TASK ITEM: Keep every word of the listing and reproduce it exactly, but set aside any image found there.

PROVIDED MATERIAL:
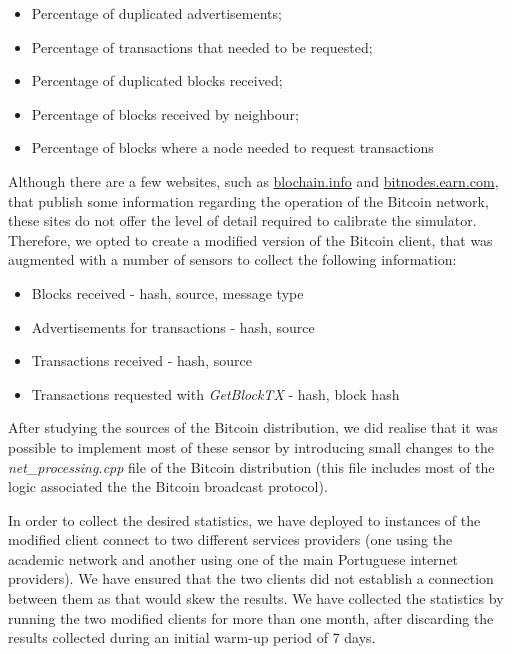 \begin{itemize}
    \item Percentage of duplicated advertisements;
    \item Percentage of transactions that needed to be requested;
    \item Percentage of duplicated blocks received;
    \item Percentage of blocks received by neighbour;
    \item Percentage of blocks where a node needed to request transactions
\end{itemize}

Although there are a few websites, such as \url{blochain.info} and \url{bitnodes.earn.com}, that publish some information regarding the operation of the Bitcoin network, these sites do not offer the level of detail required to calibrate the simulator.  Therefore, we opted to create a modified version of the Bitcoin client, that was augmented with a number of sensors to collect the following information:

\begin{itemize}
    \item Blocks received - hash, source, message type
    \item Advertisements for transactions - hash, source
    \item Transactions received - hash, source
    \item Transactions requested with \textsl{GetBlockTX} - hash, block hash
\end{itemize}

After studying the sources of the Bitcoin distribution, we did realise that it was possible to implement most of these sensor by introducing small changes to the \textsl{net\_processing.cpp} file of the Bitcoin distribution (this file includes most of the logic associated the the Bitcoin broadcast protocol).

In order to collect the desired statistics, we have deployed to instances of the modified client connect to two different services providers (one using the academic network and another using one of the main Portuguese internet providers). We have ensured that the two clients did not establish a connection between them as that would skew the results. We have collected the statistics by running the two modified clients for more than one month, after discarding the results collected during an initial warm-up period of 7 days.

SOLUTION TO THE EXERCISE:
 \begin{itemize}
    \item Percentage of duplicated advertisements;
    \item Percentage of transactions that needed to be requested;
    \item Percentage of duplicated blocks received;
    \item Percentage of blocks received by neighbour;
    \item Percentage of blocks where a node needed to request transactions
\end{itemize}

Although there are a few websites, such as \url{blochain.info} and \url{bitnodes.earn.com}, that publish some information regarding the operation of the Bitcoin network, these sites do not offer the level of detail required to calibrate the simulator.  Therefore, we opted to create a modified version of the Bitcoin client, that was augmented with a number of sensors to collect the following information:

\begin{itemize}
    \item Blocks received - hash, source, message type
    \item Advertisements for transactions - hash, source
    \item Transactions received - hash, source
    \item Transactions requested with \textsl{GetBlockTX} - hash, block hash
\end{itemize}

After studying the sources of the Bitcoin distribution, we did realise that it was possible to implement most of these sensor by introducing small changes to the \textsl{net\_processing.cpp} file of the Bitcoin distribution (this file includes most of the logic associated the the Bitcoin broadcast protocol).

In order to collect the desired statistics, we have deployed to instances of the modified client connect to two different services providers (one using the academic network and another using one of the main Portuguese internet providers). We have ensured that the two clients did not establish a connection between them as that would skew the results. We have collected the statistics by running the two modified clients for more than one month, after discarding the results collected during an initial warm-up period of 7 days.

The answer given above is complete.